* Your task
Of all the entries below, only the lines from the one with "pulling boxes because" up to and including the one with "Bidirectional search is" are to be duplicated exactly.
START Data shown
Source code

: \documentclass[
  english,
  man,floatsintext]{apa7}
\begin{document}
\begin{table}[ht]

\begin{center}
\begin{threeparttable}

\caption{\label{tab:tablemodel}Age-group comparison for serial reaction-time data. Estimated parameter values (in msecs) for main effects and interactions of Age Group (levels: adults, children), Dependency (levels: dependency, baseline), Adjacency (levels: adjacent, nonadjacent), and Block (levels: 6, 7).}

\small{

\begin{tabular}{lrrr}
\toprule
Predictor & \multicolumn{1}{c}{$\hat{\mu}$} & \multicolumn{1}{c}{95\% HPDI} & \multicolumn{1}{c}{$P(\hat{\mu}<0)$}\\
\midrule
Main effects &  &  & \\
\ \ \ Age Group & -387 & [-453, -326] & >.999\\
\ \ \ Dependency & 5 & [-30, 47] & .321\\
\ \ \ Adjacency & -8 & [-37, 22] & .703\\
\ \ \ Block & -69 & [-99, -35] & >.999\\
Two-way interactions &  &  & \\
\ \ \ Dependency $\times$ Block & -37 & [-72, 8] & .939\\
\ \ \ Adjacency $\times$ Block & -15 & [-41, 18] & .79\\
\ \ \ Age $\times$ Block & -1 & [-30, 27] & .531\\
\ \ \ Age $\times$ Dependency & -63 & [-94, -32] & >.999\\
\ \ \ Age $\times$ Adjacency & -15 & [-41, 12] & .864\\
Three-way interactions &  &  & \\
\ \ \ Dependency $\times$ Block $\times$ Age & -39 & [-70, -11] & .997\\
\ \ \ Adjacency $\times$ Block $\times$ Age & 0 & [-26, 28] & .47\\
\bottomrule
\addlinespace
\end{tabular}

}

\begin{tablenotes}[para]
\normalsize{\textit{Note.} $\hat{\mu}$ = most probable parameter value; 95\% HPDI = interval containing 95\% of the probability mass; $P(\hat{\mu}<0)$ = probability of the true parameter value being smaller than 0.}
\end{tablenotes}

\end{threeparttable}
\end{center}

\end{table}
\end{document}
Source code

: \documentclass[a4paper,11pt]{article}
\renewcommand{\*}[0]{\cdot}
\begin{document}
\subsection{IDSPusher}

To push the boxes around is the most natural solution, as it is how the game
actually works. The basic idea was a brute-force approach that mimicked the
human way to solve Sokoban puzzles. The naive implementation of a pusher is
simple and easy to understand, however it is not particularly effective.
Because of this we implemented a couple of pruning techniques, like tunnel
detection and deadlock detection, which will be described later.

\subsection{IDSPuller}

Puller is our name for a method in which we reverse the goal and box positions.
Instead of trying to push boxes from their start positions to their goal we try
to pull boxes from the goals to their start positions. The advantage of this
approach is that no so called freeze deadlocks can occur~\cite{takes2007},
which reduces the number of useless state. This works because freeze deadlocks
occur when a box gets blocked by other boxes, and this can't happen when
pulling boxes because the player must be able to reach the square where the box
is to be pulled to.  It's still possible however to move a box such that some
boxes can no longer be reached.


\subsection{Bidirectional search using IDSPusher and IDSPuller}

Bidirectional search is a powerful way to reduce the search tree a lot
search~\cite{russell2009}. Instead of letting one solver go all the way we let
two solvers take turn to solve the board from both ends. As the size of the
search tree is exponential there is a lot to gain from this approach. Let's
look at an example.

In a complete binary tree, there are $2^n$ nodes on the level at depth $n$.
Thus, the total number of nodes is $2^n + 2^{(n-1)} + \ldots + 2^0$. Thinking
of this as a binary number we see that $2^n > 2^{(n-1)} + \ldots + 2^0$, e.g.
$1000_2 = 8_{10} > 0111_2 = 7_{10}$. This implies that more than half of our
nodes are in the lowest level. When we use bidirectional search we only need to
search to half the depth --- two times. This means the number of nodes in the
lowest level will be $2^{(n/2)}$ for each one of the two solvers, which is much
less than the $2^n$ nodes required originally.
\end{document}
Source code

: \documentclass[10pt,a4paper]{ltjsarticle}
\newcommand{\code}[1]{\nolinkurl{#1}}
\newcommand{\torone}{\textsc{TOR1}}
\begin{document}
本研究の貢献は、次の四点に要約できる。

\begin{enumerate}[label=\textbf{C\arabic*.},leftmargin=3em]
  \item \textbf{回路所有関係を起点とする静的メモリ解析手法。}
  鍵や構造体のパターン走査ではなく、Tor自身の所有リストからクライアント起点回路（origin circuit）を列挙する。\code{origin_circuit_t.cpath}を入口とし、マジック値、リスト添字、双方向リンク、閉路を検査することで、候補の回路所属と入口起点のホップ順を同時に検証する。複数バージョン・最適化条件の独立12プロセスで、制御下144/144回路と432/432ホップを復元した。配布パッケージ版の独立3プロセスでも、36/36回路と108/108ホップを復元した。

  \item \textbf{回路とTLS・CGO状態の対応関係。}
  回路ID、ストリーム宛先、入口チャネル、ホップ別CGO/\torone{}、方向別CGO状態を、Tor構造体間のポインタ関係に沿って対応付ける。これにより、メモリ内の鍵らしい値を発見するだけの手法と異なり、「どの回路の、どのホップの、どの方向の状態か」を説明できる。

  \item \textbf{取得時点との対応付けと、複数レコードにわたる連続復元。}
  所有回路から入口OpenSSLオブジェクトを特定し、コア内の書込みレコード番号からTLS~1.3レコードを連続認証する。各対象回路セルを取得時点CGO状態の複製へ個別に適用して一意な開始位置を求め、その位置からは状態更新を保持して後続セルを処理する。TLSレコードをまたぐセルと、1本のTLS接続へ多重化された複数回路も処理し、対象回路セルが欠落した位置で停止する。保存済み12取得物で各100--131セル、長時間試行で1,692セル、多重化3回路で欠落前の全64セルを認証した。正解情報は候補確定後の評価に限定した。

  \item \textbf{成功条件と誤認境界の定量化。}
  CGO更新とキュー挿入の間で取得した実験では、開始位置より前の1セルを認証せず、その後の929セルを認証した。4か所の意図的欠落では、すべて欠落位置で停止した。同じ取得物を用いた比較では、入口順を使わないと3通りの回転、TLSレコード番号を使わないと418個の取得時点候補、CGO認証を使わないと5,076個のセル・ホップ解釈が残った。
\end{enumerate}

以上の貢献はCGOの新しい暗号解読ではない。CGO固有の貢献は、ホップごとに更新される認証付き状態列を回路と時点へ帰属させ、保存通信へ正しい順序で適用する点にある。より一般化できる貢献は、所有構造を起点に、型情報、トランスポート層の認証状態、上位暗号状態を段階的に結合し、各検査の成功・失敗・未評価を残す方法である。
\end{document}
END Data shown
* Written reply
pulling boxes because the player must be able to reach the square where the box
is to be pulled to.  It's still possible however to move a box such that some
boxes can no longer be reached.


\subsection{Bidirectional search using IDSPusher and IDSPuller}

Bidirectional search is a powerful way to reduce the search tree a lot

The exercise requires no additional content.